About this task:
Give the line containing "- 관계 (Relationship) 정의" again, exactly, along with all later lines of the entries, through the last one.

Listed records below:

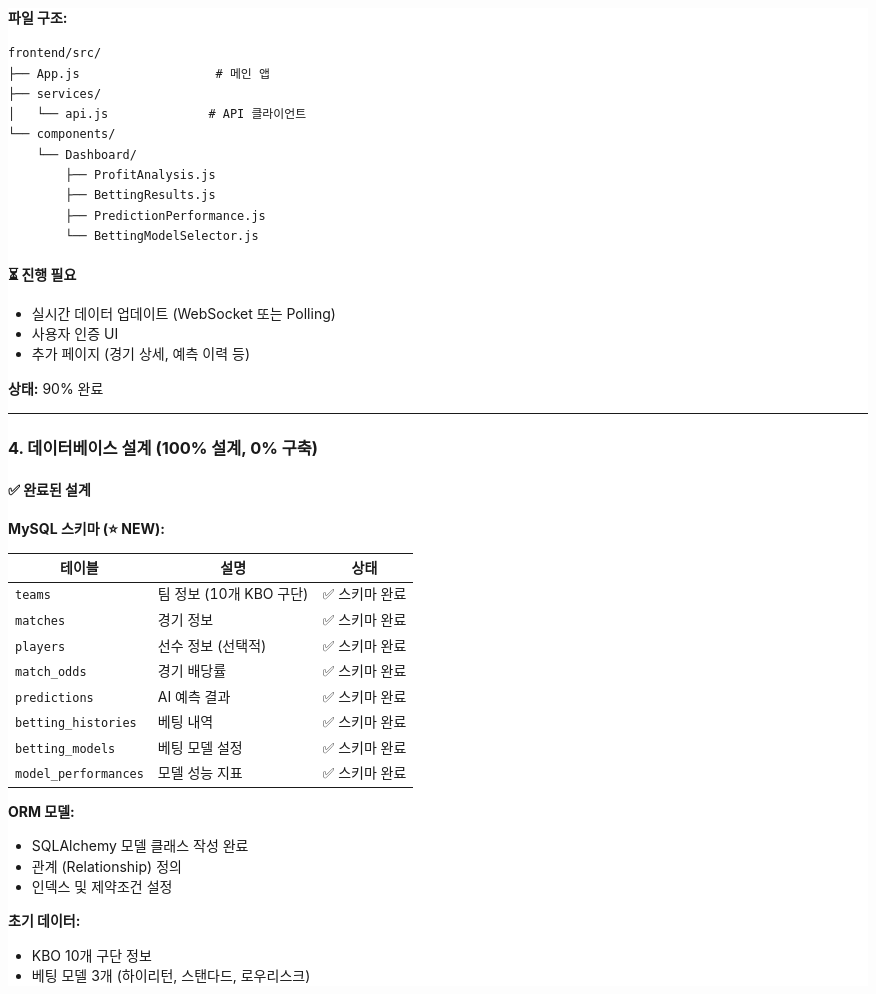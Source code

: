 **파일 구조:**
```
frontend/src/
├── App.js                   # 메인 앱
├── services/
│   └── api.js              # API 클라이언트
└── components/
    └── Dashboard/
        ├── ProfitAnalysis.js
        ├── BettingResults.js
        ├── PredictionPerformance.js
        └── BettingModelSelector.js
```

#### ⏳ 진행 필요

- 실시간 데이터 업데이트 (WebSocket 또는 Polling)
- 사용자 인증 UI
- 추가 페이지 (경기 상세, 예측 이력 등)

**상태:** 90% 완료

---

### 4. 데이터베이스 설계 (100% 설계, 0% 구축)

#### ✅ 완료된 설계

**MySQL 스키마 (⭐ NEW):**

| 테이블 | 설명 | 상태 |
|--------|------|------|
| `teams` | 팀 정보 (10개 KBO 구단) | ✅ 스키마 완료 |
| `matches` | 경기 정보 | ✅ 스키마 완료 |
| `players` | 선수 정보 (선택적) | ✅ 스키마 완료 |
| `match_odds` | 경기 배당률 | ✅ 스키마 완료 |
| `predictions` | AI 예측 결과 | ✅ 스키마 완료 |
| `betting_histories` | 베팅 내역 | ✅ 스키마 완료 |
| `betting_models` | 베팅 모델 설정 | ✅ 스키마 완료 |
| `model_performances` | 모델 성능 지표 | ✅ 스키마 완료 |

**ORM 모델:**
- SQLAlchemy 모델 클래스 작성 완료
- 관계 (Relationship) 정의
- 인덱스 및 제약조건 설정

**초기 데이터:**
- KBO 10개 구단 정보
- 베팅 모델 3개 (하이리턴, 스탠다드, 로우리스크)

End of Listed records.

Written solution:
- 관계 (Relationship) 정의
- 인덱스 및 제약조건 설정

**초기 데이터:**
- KBO 10개 구단 정보
- 베팅 모델 3개 (하이리턴, 스탠다드, 로우리스크)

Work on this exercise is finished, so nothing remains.